## Problem to work on
Return exactly the span of lines in the following data that opens with the line containing "- **업적 시스템**: 다양한 업적 달성 시스템" and closes with the line containing "- **ARIA Labels**: 접근성 향상". Include nothing else.

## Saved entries
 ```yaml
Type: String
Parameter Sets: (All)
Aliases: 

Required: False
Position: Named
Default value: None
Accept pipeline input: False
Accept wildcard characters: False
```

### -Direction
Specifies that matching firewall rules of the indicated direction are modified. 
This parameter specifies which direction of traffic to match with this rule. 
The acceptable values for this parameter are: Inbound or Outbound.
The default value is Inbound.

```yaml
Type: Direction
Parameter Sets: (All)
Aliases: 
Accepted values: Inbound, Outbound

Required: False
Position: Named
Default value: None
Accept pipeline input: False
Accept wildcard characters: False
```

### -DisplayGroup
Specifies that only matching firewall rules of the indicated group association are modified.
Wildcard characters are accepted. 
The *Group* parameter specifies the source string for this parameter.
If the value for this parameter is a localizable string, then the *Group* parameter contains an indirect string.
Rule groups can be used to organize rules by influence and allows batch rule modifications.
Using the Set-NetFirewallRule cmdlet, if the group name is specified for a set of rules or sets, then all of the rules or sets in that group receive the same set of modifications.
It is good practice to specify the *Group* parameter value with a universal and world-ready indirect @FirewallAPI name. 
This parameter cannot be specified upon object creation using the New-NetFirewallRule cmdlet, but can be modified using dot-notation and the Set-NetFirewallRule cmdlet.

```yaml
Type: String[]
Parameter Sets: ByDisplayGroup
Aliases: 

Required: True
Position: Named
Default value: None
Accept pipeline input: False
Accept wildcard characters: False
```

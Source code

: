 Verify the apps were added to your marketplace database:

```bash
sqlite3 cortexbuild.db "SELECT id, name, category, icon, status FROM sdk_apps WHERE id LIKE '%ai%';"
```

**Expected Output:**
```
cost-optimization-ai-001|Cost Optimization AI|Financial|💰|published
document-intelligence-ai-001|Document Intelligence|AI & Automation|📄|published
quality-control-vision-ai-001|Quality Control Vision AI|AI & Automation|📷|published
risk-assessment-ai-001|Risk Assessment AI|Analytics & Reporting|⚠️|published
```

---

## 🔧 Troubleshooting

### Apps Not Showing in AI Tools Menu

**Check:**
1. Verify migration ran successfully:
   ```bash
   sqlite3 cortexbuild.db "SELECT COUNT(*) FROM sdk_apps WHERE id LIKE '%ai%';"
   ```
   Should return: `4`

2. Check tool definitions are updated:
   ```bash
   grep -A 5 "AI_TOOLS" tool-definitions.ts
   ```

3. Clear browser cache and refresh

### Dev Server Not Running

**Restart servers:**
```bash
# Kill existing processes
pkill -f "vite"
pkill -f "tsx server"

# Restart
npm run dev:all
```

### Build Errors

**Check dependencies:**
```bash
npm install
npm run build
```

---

--

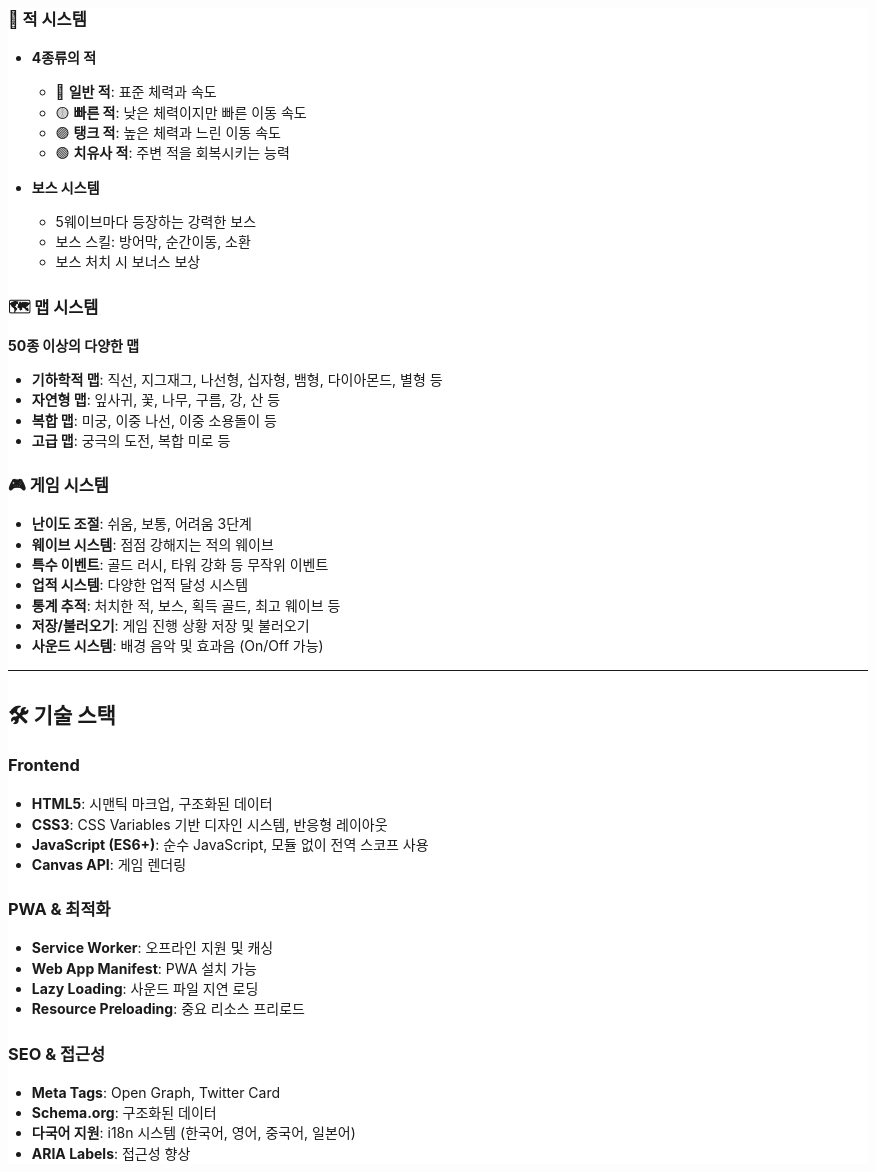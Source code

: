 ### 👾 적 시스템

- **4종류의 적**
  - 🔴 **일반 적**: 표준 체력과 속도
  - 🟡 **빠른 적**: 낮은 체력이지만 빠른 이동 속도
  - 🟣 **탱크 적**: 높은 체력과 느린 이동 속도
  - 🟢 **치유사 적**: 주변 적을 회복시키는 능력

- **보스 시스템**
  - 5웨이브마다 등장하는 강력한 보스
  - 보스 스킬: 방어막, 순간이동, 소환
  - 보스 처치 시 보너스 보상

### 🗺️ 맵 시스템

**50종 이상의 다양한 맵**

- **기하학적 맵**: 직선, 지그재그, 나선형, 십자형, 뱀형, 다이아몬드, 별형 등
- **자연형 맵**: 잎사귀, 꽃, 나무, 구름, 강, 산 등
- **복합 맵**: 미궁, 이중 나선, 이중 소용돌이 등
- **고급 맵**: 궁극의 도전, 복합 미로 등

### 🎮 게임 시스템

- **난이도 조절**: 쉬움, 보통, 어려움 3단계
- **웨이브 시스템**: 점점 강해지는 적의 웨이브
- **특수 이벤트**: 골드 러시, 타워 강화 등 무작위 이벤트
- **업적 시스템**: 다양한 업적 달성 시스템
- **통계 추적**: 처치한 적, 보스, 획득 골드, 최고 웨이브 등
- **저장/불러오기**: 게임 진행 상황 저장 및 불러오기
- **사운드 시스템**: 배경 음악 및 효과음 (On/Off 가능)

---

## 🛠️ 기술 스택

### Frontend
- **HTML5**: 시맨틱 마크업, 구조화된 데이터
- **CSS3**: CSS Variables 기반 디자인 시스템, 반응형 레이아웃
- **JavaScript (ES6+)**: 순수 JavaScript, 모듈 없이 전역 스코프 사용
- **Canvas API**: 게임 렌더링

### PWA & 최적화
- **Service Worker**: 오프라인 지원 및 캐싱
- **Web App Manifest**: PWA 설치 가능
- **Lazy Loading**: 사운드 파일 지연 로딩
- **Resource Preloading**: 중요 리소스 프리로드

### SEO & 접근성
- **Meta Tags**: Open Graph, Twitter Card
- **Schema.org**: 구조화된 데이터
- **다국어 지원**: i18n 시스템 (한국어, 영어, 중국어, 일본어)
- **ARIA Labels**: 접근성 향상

* * *

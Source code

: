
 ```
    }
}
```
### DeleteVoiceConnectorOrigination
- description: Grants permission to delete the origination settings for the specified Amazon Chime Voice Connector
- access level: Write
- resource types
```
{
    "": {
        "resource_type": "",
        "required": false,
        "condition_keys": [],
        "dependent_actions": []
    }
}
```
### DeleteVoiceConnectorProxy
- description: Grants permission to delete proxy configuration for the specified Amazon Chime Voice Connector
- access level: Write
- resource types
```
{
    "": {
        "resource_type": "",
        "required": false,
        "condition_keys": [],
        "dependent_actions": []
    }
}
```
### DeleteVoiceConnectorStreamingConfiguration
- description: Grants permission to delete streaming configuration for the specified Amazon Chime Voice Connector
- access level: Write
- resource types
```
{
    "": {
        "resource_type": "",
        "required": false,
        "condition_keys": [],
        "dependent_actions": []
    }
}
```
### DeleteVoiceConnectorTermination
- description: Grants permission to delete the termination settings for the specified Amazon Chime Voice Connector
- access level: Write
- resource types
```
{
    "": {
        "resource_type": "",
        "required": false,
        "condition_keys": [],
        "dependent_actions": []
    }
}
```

## Output of the task
- **업적 시스템**: 다양한 업적 달성 시스템
- **통계 추적**: 처치한 적, 보스, 획득 골드, 최고 웨이브 등
- **저장/불러오기**: 게임 진행 상황 저장 및 불러오기
- **사운드 시스템**: 배경 음악 및 효과음 (On/Off 가능)

---

## 🛠️ 기술 스택

### Frontend
- **HTML5**: 시맨틱 마크업, 구조화된 데이터
- **CSS3**: CSS Variables 기반 디자인 시스템, 반응형 레이아웃
- **JavaScript (ES6+)**: 순수 JavaScript, 모듈 없이 전역 스코프 사용
- **Canvas API**: 게임 렌더링

### PWA & 최적화
- **Service Worker**: 오프라인 지원 및 캐싱
- **Web App Manifest**: PWA 설치 가능
- **Lazy Loading**: 사운드 파일 지연 로딩
- **Resource Preloading**: 중요 리소스 프리로드

### SEO & 접근성
- **Meta Tags**: Open Graph, Twitter Card
- **Schema.org**: 구조화된 데이터
- **다국어 지원**: i18n 시스템 (한국어, 영어, 중국어, 일본어)
- **ARIA Labels**: 접근성 향상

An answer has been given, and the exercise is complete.